It’s now over a decade since the first data trusts were set up as private initiatives in response to anxieties about abuse. These were important pioneers though none achieved much scale or traction.
Now a great deal of work is underway around the world to consider what other types of trust might be relevant to data, so as to fill the governance vacuum—handling everything from transport data to personalised health, the internet of things to school records, and recognising the very different uses of data—by the state for taxation or criminal justice etc.; by academia for research; by business for use and resale; and to guide individual choices. This paper aims to feed into that debate. Taking inspiration from Kieron O'Hara’s recent paper, we use the term data trusts throughout to broadly denote institutions that work within the law to provide governance support for processing data and creating value in a trustworthy manner.
Two main clusters of problem are coming to prominence. The first cluster of problems involve misuse and overuse of data; the second set of problems involves underuse of data.
The first problem is a lack of control and agency—individuals feel unable to control data about their own lives (from Facebook links and Google searches to retail behaviour and health) and communities are unable to control their own public data (as in Sidewalk labs and other smart city projects that attempted to privatise public data). Lack of control leads to the risk of abuses of privacy, and a wider problem of decreasing trust—which survey evidence from the Open Data Institute (ODI) shows is key in determining the likelihood consumers will share their personal data (although this varies across countries). The lack of transparency regarding how personal data is then used to train algorithms making decisions only adds to the mistrust.
The second, mirror cluster of problems concern value. Flows of data promise a lot: better ways to assess problems, understand options, and make decisions. But current arrangements make it hard for individuals to realise the greatest value from their own data, and they make it even harder for communities to safely and effectively aggregate, analyse and link data to solve pressing problems, from health and crime to mobility. This is despite the fact that many consumers are prepared to make trade-offs: to share data if it benefits themselves and others—a 2018 Nesta poll found, for example, that 73 per cent of people said they would share their personal data in an effort to improve public services if there was a simple and secure way of doing it. A key reason for the failure to maximise public value is the lack of institutions that are sufficiently trusted to make judgements in the public interest.
Attempts to answer these problems sometimes point in opposite directions—the one towards less free flow, less linking of data, the other towards more linking and combination. But any credible policy responses have to address both simultaneously.
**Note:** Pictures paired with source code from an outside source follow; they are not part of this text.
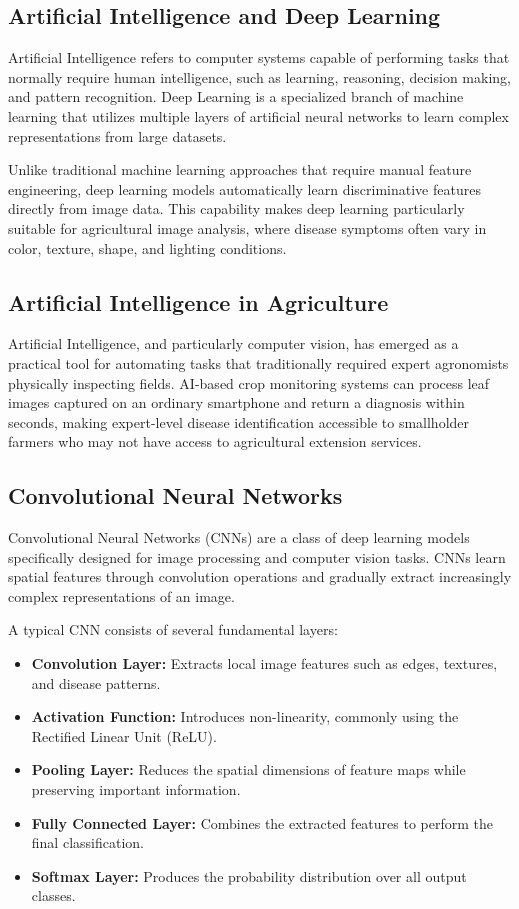 \subsection{Artificial Intelligence and Deep Learning}
Artificial Intelligence refers to computer systems capable of performing tasks that normally require human intelligence, such as learning, reasoning, decision making, and pattern recognition. Deep Learning is a specialized branch of machine learning that utilizes multiple layers of artificial neural networks to learn complex representations from large datasets.

Unlike traditional machine learning approaches that require manual feature engineering, deep learning models automatically learn discriminative features directly from image data. This capability makes deep learning particularly suitable for agricultural image analysis, where disease symptoms often vary in color, texture, shape, and lighting conditions.

\subsection{Artificial Intelligence in Agriculture}
Artificial Intelligence, and particularly computer vision, has emerged as a practical tool for automating tasks that traditionally required expert agronomists physically inspecting fields. AI-based crop monitoring systems can process leaf images captured on an ordinary smartphone and return a diagnosis within seconds, making expert-level disease identification accessible to smallholder farmers who may not have access to agricultural extension services.

\subsection{Convolutional Neural Networks}

Convolutional Neural Networks (CNNs) are a class of deep learning models specifically designed for image processing and computer vision tasks. CNNs learn spatial features through convolution operations and gradually extract increasingly complex representations of an image.

A typical CNN consists of several fundamental layers:

\begin{itemize}
    \item \textbf{Convolution Layer:} Extracts local image features such as edges, textures, and disease patterns.
    \item \textbf{Activation Function:} Introduces non-linearity, commonly using the Rectified Linear Unit (ReLU).
    \item \textbf{Pooling Layer:} Reduces the spatial dimensions of feature maps while preserving important information.
    \item \textbf{Fully Connected Layer:} Combines the extracted features to perform the final classification.
    \item \textbf{Softmax Layer:} Produces the probability distribution over all output classes.
\end{itemize}

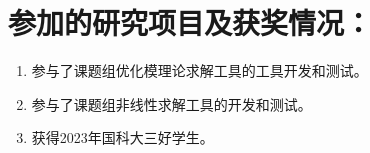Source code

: \section*{参加的研究项目及获奖情况：}

\begin{enumerate}
    \item 参与了课题组优化模理论求解工具的工具开发和测试。
    \item 参与了课题组非线性求解工具的开发和测试。
    \item 获得2023年国科大三好学生。
\end{enumerate}

\cleardoublepage[plain]%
The governance field was largely empty earlier this decade. It is now full of activity, albeit at an early stage. Some is legislative—like GDPR and equivalents being considered around the world. Some is about standards—like Verify, IHAN and other standards intended to handle secure identity. Some is more entrepreneurial—like the many Personal Data Stores launched over the last decade, from Mydex to SOLID, Citizen-me to digi.me. Some are experiments like the newly launched Amsterdam Data Exchange (Amdex); the UK government’s recently announced efforts to fund data trust pilots to tackle wildlife conservation, working with the ODI; and the Information Commissioner's Office new regulatory beta sandbox to support the use personal data in innovative products for the public interest. Finally, we are now beginning to see new institutions within government to guide and shape activity, notably the new Centre for Data Ethics and Innovation.
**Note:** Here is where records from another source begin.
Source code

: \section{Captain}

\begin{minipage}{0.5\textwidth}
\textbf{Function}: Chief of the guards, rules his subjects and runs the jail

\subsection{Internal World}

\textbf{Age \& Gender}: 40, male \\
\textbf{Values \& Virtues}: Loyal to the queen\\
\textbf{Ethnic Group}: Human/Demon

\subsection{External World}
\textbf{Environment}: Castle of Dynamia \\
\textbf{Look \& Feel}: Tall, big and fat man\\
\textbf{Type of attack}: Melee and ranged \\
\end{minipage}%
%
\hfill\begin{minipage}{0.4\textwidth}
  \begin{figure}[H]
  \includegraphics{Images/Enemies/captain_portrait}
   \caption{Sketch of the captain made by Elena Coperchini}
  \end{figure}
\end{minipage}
Many organisations have done pioneering work, including the ODI in the UK and NYU GovLab with its work on data collaboratives. At Nesta, as part of the Europe-wide DECODE consortium, we are helping to develop new tools to give people control of their personal data while the Next Generation Internet (NGI) initiative is focused on creating a more inclusive, human-centric and resilient internet—with transparency and privacy as two of the guiding pillars.
The task of governing data better brings together many elements, from law and regulation to ethics and standards. We are just beginning to see more serious discussion about tax and data—from the proposals to tax digital platforms turnover to more targeted taxes of data harvesting in public places or infrastructures—and more serious debate around regulation. This paper deals with just one part of this broader picture: the role of institutions dedicated to curating data in the public interest.
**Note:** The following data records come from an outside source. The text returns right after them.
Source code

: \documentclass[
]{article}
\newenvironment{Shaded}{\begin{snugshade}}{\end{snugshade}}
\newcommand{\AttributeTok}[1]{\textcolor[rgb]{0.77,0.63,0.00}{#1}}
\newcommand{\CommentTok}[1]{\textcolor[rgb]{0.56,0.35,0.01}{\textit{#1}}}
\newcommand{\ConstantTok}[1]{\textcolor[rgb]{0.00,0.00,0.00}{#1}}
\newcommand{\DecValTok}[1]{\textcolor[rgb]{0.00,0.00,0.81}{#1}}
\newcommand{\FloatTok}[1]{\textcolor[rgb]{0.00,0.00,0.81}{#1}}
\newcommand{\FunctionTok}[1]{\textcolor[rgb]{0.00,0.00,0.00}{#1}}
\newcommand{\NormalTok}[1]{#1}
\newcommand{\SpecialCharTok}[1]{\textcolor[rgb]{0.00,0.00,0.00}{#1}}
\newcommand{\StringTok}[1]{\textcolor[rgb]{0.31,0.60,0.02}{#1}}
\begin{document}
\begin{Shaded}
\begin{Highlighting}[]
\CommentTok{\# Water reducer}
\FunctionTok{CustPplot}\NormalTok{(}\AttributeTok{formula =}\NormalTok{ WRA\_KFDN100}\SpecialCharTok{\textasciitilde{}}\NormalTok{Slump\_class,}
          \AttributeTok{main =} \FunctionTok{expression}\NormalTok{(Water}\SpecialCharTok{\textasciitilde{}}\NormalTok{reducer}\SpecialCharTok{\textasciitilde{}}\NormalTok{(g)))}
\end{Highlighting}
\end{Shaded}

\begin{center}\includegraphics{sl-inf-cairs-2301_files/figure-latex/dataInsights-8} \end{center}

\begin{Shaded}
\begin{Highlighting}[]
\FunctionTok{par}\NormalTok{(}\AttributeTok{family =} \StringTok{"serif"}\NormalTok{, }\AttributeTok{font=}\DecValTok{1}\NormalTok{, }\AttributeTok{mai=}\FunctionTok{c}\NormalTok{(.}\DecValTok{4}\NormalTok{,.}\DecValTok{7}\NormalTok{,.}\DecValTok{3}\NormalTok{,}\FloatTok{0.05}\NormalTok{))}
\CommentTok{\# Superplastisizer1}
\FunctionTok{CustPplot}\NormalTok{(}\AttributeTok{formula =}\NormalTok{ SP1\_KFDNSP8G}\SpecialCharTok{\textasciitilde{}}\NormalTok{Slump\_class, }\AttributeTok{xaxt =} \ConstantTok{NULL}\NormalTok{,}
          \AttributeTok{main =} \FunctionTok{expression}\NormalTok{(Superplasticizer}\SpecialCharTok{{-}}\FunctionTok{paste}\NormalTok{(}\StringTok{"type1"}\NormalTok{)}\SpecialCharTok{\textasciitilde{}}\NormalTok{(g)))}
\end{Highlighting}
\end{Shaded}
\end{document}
Most of the debate about data governance has focused on the first problem we identified—designing new ways to give individuals more control over their data, protecting privacy and implementing privacy by design. Getting this right can generate a lot of private value—as we’re beginning to see with open data in banking.
Much less work has been done on the second set of issues. Here, in fields where there is great potential public value to be reaped from linking data in new ways, very different solutions will be needed. To make sense of the options we suggest here a series of dimensions for thinking about the challenges of data, so that we can be clearer about which kinds of governance solution are most appropriate for which kinds of task.
We first map the current state (or lack) of data governance on two main axes before introducing our framework for thinking about the future. To keep it as simple as possible, the examples of data we have mapped, e.g. health data, refer to very general types of database. Next to each type of database, we have included examples of the types of companies and organisations that are currently active in collecting and sharing data, e.g. NHS in the case of health data. Crucially, all data that we focus on here is personal data, that is primarily generated and collected digitally.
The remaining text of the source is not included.